Please write out the lines of the data exactly, beginning with the first and ending with the line containing "for this example.\par"; leave the pictures behind.

--------

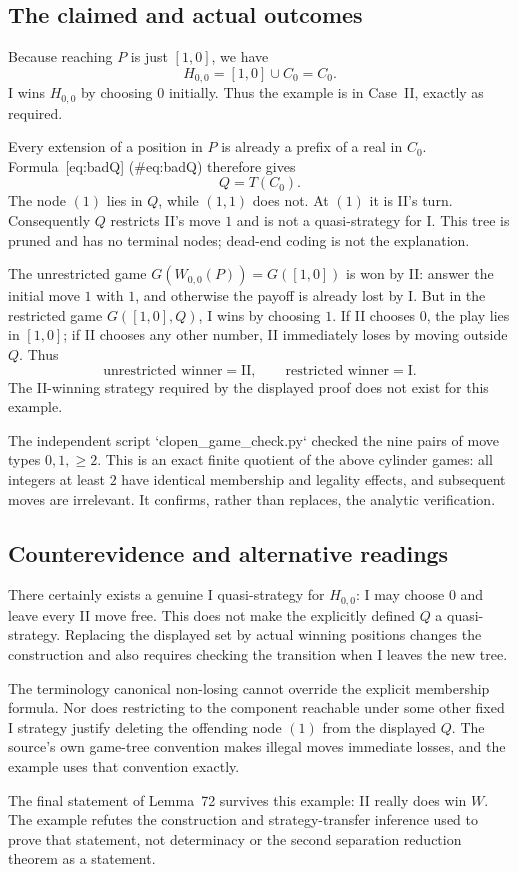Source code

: \documentclass[10pt]{article}
\begin{document}
\subsection*{The claimed and actual outcomes}
Because reaching \(P\) is just \([1,0]\), we have \[H_{0,0}=[1,0]\cup C_0=C_0.\] I wins \(H_{0,0}\) by choosing \(0\) initially. Thus the example is in Case II, exactly as required.\par
Every extension of a position in \(P\) is already a prefix of a real in \(C_0\). Formula [eq:badQ] (\#eq:badQ) therefore gives \[Q=T(C_0).\] The node \((1)\) lies in \(Q\), while \((1,1)\) does not. At \((1)\) it is II’s turn. Consequently \(Q\) restricts II’s move \(1\) and is not a quasi-strategy for I. This tree is pruned and has no terminal nodes; dead-end coding is not the explanation.\par
The unrestricted game \(G(W_{0,0}(P))=G([1,0])\) is won by II: answer the initial move \(1\) with \(1\), and otherwise the payoff is already lost by I. But in the restricted game \(G([1,0],Q)\), I wins by choosing \(1\). If II chooses \(0\), the play lies in \([1,0]\); if II chooses any other number, II immediately loses by moving outside \(Q\). Thus \[\text{unrestricted winner}=\mathrm{II},\qquad
 \text{restricted winner}=\mathrm{I}.\] The II-winning strategy required by the displayed proof does not exist for this example.\par
The independent script `clopen\_game\_check.py` checked the nine pairs of move types \(0,1,\geq2\). This is an exact finite quotient of the above cylinder games: all integers at least \(2\) have identical membership and legality effects, and subsequent moves are irrelevant. It confirms, rather than replaces, the analytic verification.\par
\subsection*{Counterevidence and alternative readings}
There certainly exists a genuine I quasi-strategy for \(H_{0,0}\): I may choose \(0\) and leave every II move free. This does not make the explicitly defined \(Q\) a quasi-strategy. Replacing the displayed set by actual winning positions changes the construction and also requires checking the transition when I leaves the new tree.\par
The terminology canonical non-losing cannot override the explicit membership formula. Nor does restricting to the component reachable under some other fixed I strategy justify deleting the offending node \((1)\) from the displayed \(Q\). The source’s own game-tree convention makes illegal moves immediate losses, and the example uses that convention exactly.\par
The final statement of Lemma 72 survives this example: II really does win \(W\). The example refutes the construction and strategy-transfer inference used to prove that statement, not determinacy or the second separation reduction theorem as a statement.\par
\end{document}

--------

-- Response box --
Source code

: \documentclass[10pt]{article}
\begin{document}
\subsection*{The claimed and actual outcomes}
Because reaching \(P\) is just \([1,0]\), we have \[H_{0,0}=[1,0]\cup C_0=C_0.\] I wins \(H_{0,0}\) by choosing \(0\) initially. Thus the example is in Case II, exactly as required.\par
Every extension of a position in \(P\) is already a prefix of a real in \(C_0\). Formula [eq:badQ] (\#eq:badQ) therefore gives \[Q=T(C_0).\] The node \((1)\) lies in \(Q\), while \((1,1)\) does not. At \((1)\) it is II’s turn. Consequently \(Q\) restricts II’s move \(1\) and is not a quasi-strategy for I. This tree is pruned and has no terminal nodes; dead-end coding is not the explanation.\par
The unrestricted game \(G(W_{0,0}(P))=G([1,0])\) is won by II: answer the initial move \(1\) with \(1\), and otherwise the payoff is already lost by I. But in the restricted game \(G([1,0],Q)\), I wins by choosing \(1\). If II chooses \(0\), the play lies in \([1,0]\); if II chooses any other number, II immediately loses by moving outside \(Q\). Thus \[\text{unrestricted winner}=\mathrm{II},\qquad
 \text{restricted winner}=\mathrm{I}.\] The II-winning strategy required by the displayed proof does not exist for this example.\par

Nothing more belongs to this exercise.